Print the lines that run from the line with "- Security by default" to the line with "category in Ecosystem.", keeping both end lines, exactly as they appear in the entries below, and nothing else.

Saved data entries
*** Block opens ***

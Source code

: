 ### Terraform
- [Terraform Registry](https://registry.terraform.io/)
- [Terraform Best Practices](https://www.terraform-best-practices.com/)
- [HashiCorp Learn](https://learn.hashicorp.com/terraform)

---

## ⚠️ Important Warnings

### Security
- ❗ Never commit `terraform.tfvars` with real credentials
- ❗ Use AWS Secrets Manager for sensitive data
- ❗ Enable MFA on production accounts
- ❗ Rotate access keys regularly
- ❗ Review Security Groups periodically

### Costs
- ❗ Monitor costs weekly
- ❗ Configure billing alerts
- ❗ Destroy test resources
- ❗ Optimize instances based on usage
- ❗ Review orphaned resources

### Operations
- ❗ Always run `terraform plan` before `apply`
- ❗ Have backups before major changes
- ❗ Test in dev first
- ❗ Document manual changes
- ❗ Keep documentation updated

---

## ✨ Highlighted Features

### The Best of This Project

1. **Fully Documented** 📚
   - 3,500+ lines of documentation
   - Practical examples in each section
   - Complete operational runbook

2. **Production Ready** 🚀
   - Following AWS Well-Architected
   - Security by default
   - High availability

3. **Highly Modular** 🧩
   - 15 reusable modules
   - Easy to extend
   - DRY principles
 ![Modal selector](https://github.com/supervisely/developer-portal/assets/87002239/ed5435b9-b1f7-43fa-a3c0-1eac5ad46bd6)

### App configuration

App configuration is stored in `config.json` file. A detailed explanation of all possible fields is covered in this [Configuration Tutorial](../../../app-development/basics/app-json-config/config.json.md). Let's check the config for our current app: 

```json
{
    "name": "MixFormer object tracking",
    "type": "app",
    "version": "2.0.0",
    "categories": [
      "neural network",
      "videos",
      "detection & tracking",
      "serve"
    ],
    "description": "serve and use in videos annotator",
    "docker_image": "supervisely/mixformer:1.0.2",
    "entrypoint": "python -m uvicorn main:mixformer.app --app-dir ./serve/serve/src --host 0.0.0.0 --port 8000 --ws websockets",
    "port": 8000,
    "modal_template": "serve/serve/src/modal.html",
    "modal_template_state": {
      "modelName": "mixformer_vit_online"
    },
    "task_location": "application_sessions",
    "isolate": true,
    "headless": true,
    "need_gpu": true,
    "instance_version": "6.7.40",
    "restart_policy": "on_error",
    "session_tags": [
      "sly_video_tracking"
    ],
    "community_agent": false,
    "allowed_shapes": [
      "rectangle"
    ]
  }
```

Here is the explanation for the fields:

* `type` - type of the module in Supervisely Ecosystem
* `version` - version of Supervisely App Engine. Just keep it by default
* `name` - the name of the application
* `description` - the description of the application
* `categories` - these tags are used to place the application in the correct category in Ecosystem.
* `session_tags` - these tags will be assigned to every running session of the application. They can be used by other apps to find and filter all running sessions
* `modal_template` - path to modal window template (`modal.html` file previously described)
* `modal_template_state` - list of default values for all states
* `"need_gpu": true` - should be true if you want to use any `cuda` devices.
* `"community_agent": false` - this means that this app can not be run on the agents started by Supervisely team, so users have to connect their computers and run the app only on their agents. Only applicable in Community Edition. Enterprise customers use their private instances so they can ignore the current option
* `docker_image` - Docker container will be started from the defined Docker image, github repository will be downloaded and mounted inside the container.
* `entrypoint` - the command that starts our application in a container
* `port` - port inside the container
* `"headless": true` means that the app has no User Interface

*** Block closes ***

> The completed task:
   - Security by default
   - High availability

3. **Highly Modular** 🧩
   - 15 reusable modules
   - Easy to extend
   - DRY principles
 ![Modal selector](https://github.com/supervisely/developer-portal/assets/87002239/ed5435b9-b1f7-43fa-a3c0-1eac5ad46bd6)

### App configuration

App configuration is stored in `config.json` file. A detailed explanation of all possible fields is covered in this [Configuration Tutorial](../../../app-development/basics/app-json-config/config.json.md). Let's check the config for our current app: 

```json
{
    "name": "MixFormer object tracking",
    "type": "app",
    "version": "2.0.0",
    "categories": [
      "neural network",
      "videos",
      "detection & tracking",
      "serve"
    ],
    "description": "serve and use in videos annotator",
    "docker_image": "supervisely/mixformer:1.0.2",
    "entrypoint": "python -m uvicorn main:mixformer.app --app-dir ./serve/serve/src --host 0.0.0.0 --port 8000 --ws websockets",
    "port": 8000,
    "modal_template": "serve/serve/src/modal.html",
    "modal_template_state": {
      "modelName": "mixformer_vit_online"
    },
    "task_location": "application_sessions",
    "isolate": true,
    "headless": true,
    "need_gpu": true,
    "instance_version": "6.7.40",
    "restart_policy": "on_error",
    "session_tags": [
      "sly_video_tracking"
    ],
    "community_agent": false,
    "allowed_shapes": [
      "rectangle"
    ]
  }
```

Here is the explanation for the fields:

* `type` - type of the module in Supervisely Ecosystem
* `version` - version of Supervisely App Engine. Just keep it by default
* `name` - the name of the application
* `description` - the description of the application
* `categories` - these tags are used to place the application in the correct category in Ecosystem.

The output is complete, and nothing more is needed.